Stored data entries
-*-*-

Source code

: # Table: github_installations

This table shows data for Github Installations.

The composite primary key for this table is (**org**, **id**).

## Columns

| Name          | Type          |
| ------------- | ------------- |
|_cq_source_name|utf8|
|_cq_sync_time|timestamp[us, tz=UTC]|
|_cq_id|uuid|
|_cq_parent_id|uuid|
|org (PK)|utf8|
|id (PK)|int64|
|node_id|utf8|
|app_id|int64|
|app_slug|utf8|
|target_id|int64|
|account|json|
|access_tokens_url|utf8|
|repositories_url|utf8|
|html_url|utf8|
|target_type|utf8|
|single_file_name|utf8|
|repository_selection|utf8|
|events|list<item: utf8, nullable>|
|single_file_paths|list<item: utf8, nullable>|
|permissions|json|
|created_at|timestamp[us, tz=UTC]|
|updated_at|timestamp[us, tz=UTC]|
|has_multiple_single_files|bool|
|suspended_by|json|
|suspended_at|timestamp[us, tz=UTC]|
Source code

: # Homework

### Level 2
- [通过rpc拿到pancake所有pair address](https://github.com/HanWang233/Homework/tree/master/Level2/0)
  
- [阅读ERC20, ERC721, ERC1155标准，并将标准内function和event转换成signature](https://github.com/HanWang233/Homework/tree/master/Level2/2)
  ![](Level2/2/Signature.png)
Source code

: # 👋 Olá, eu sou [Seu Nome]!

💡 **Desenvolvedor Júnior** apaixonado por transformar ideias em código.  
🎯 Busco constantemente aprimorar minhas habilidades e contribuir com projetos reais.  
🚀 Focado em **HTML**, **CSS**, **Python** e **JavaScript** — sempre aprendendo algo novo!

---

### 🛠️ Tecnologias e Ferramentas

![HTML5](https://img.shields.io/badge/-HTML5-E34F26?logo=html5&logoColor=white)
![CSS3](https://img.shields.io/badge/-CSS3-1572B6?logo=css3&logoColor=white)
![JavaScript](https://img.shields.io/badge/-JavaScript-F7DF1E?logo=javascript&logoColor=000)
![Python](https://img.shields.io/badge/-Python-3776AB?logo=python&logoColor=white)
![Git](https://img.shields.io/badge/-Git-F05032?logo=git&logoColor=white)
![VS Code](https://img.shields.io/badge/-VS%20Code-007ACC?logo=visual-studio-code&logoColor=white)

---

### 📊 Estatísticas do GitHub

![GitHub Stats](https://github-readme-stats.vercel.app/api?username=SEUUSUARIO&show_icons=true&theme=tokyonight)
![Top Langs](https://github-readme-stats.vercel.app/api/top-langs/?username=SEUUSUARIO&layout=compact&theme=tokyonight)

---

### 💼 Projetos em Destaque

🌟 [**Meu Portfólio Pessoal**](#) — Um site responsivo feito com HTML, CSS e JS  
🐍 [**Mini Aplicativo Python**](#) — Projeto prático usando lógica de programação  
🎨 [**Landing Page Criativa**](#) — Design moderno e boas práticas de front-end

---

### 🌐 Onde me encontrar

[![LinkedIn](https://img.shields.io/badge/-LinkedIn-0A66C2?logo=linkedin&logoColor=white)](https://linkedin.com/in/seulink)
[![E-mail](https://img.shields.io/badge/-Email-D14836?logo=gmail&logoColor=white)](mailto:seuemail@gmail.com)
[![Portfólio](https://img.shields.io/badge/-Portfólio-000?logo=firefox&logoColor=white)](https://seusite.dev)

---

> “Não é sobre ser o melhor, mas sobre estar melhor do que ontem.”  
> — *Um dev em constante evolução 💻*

-*-*-

Your goal
From the records above, extract each line exactly as shown.

Output
Source code

: # Table: github_installations

This table shows data for Github Installations.

The composite primary key for this table is (**org**, **id**).

## Columns

| Name          | Type          |
| ------------- | ------------- |
|_cq_source_name|utf8|
|_cq_sync_time|timestamp[us, tz=UTC]|
|_cq_id|uuid|
|_cq_parent_id|uuid|
|org (PK)|utf8|
|id (PK)|int64|
|node_id|utf8|
|app_id|int64|
|app_slug|utf8|
|target_id|int64|
|account|json|
|access_tokens_url|utf8|
|repositories_url|utf8|
|html_url|utf8|
|target_type|utf8|
|single_file_name|utf8|
|repository_selection|utf8|
|events|list<item: utf8, nullable>|
|single_file_paths|list<item: utf8, nullable>|
|permissions|json|
|created_at|timestamp[us, tz=UTC]|
|updated_at|timestamp[us, tz=UTC]|
|has_multiple_single_files|bool|
|suspended_by|json|
|suspended_at|timestamp[us, tz=UTC]|
Source code

: # Homework

### Level 2
- [通过rpc拿到pancake所有pair address](https://github.com/HanWang233/Homework/tree/master/Level2/0)
  
- [阅读ERC20, ERC721, ERC1155标准，并将标准内function和event转换成signature](https://github.com/HanWang233/Homework/tree/master/Level2/2)
  ![](Level2/2/Signature.png)
Source code

: # 👋 Olá, eu sou [Seu Nome]!

💡 **Desenvolvedor Júnior** apaixonado por transformar ideias em código.  
🎯 Busco constantemente aprimorar minhas habilidades e contribuir com projetos reais.  
🚀 Focado em **HTML**, **CSS**, **Python** e **JavaScript** — sempre aprendendo algo novo!

---

### 🛠️ Tecnologias e Ferramentas

![HTML5](https://img.shields.io/badge/-HTML5-E34F26?logo=html5&logoColor=white)
![CSS3](https://img.shields.io/badge/-CSS3-1572B6?logo=css3&logoColor=white)
![JavaScript](https://img.shields.io/badge/-JavaScript-F7DF1E?logo=javascript&logoColor=000)
![Python](https://img.shields.io/badge/-Python-3776AB?logo=python&logoColor=white)
![Git](https://img.shields.io/badge/-Git-F05032?logo=git&logoColor=white)
![VS Code](https://img.shields.io/badge/-VS%20Code-007ACC?logo=visual-studio-code&logoColor=white)

---

### 📊 Estatísticas do GitHub

![GitHub Stats](https://github-readme-stats.vercel.app/api?username=SEUUSUARIO&show_icons=true&theme=tokyonight)
![Top Langs](https://github-readme-stats.vercel.app/api/top-langs/?username=SEUUSUARIO&layout=compact&theme=tokyonight)

---

### 💼 Projetos em Destaque

🌟 [**Meu Portfólio Pessoal**](#) — Um site responsivo feito com HTML, CSS e JS  
🐍 [**Mini Aplicativo Python**](#) — Projeto prático usando lógica de programação  
🎨 [**Landing Page Criativa**](#) — Design moderno e boas práticas de front-end

---

### 🌐 Onde me encontrar

[![LinkedIn](https://img.shields.io/badge/-LinkedIn-0A66C2?logo=linkedin&logoColor=white)](https://linkedin.com/in/seulink)
[![E-mail](https://img.shields.io/badge/-Email-D14836?logo=gmail&logoColor=white)](mailto:seuemail@gmail.com)
[![Portfólio](https://img.shields.io/badge/-Portfólio-000?logo=firefox&logoColor=white)](https://seusite.dev)

---

> “Não é sobre ser o melhor, mas sobre estar melhor do que ontem.”  
> — *Um dev em constante evolução 💻*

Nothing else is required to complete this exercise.